■ **WORK INSTRUCTIONS**
Keep the pictures out of the copy and print all the entries below exactly.

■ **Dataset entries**
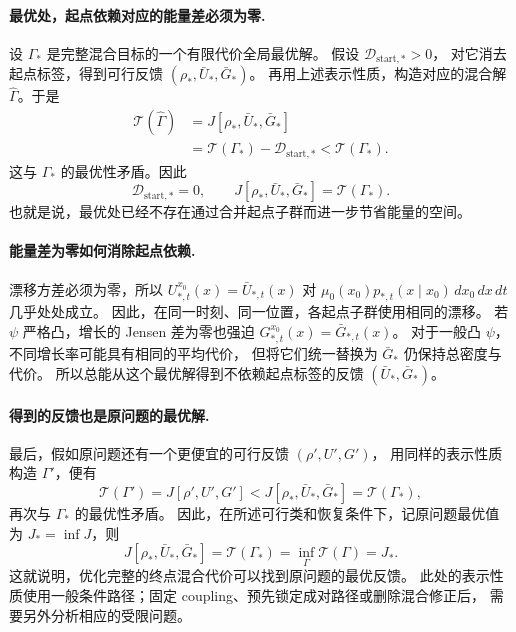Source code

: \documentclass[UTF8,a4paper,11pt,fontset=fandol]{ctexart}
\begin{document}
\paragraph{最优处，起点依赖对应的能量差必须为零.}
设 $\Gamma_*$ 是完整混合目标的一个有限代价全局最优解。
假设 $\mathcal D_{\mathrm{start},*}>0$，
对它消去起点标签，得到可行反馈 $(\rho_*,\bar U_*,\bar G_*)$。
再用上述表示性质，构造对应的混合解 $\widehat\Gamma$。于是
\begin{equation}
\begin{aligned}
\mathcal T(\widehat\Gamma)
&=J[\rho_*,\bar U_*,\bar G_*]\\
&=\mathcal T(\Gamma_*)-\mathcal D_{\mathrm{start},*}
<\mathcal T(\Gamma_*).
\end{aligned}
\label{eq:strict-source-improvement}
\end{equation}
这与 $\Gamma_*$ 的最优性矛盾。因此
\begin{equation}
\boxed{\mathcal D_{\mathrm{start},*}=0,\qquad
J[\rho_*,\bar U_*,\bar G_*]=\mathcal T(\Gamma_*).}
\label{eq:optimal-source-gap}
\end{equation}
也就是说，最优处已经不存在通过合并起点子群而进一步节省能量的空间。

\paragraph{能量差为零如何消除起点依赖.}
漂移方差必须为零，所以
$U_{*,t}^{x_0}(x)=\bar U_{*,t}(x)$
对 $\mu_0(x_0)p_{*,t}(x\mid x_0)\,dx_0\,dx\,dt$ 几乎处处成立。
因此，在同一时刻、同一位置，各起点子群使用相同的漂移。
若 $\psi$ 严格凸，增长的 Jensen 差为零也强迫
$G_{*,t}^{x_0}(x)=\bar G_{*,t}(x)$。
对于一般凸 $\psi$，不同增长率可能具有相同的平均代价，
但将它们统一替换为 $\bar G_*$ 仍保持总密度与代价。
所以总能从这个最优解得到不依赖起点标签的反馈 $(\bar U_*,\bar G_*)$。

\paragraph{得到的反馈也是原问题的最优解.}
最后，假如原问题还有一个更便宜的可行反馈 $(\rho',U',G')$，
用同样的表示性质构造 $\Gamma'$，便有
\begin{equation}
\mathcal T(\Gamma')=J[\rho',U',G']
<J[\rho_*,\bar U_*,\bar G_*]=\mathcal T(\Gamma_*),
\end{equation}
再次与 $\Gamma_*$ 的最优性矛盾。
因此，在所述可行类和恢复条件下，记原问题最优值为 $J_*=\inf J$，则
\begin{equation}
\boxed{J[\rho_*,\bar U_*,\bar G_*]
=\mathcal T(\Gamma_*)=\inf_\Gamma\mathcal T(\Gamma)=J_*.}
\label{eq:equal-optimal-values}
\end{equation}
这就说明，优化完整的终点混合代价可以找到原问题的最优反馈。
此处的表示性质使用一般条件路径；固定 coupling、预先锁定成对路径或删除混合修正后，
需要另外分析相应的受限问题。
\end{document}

■ **YOUR RESPONSE**
Source code

: \documentclass[UTF8,a4paper,11pt,fontset=fandol]{ctexart}
\begin{document}
\paragraph{最优处，起点依赖对应的能量差必须为零.}
设 $\Gamma_*$ 是完整混合目标的一个有限代价全局最优解。
假设 $\mathcal D_{\mathrm{start},*}>0$，
对它消去起点标签，得到可行反馈 $(\rho_*,\bar U_*,\bar G_*)$。
再用上述表示性质，构造对应的混合解 $\widehat\Gamma$。于是
\begin{equation}
\begin{aligned}
\mathcal T(\widehat\Gamma)
&=J[\rho_*,\bar U_*,\bar G_*]\\
&=\mathcal T(\Gamma_*)-\mathcal D_{\mathrm{start},*}
<\mathcal T(\Gamma_*).
\end{aligned}
\label{eq:strict-source-improvement}
\end{equation}
这与 $\Gamma_*$ 的最优性矛盾。因此
\begin{equation}
\boxed{\mathcal D_{\mathrm{start},*}=0,\qquad
J[\rho_*,\bar U_*,\bar G_*]=\mathcal T(\Gamma_*).}
\label{eq:optimal-source-gap}
\end{equation}
也就是说，最优处已经不存在通过合并起点子群而进一步节省能量的空间。

\paragraph{能量差为零如何消除起点依赖.}
漂移方差必须为零，所以
$U_{*,t}^{x_0}(x)=\bar U_{*,t}(x)$
对 $\mu_0(x_0)p_{*,t}(x\mid x_0)\,dx_0\,dx\,dt$ 几乎处处成立。
因此，在同一时刻、同一位置，各起点子群使用相同的漂移。
若 $\psi$ 严格凸，增长的 Jensen 差为零也强迫
$G_{*,t}^{x_0}(x)=\bar G_{*,t}(x)$。
对于一般凸 $\psi$，不同增长率可能具有相同的平均代价，
但将它们统一替换为 $\bar G_*$ 仍保持总密度与代价。
所以总能从这个最优解得到不依赖起点标签的反馈 $(\bar U_*,\bar G_*)$。

\paragraph{得到的反馈也是原问题的最优解.}
最后，假如原问题还有一个更便宜的可行反馈 $(\rho',U',G')$，
用同样的表示性质构造 $\Gamma'$，便有
\begin{equation}
\mathcal T(\Gamma')=J[\rho',U',G']
<J[\rho_*,\bar U_*,\bar G_*]=\mathcal T(\Gamma_*),
\end{equation}
再次与 $\Gamma_*$ 的最优性矛盾。
因此，在所述可行类和恢复条件下，记原问题最优值为 $J_*=\inf J$，则
\begin{equation}
\boxed{J[\rho_*,\bar U_*,\bar G_*]
=\mathcal T(\Gamma_*)=\inf_\Gamma\mathcal T(\Gamma)=J_*.}
\label{eq:equal-optimal-values}
\end{equation}
这就说明，优化完整的终点混合代价可以找到原问题的最优反馈。
此处的表示性质使用一般条件路径；固定 coupling、预先锁定成对路径或删除混合修正后，
需要另外分析相应的受限问题。
\end{document}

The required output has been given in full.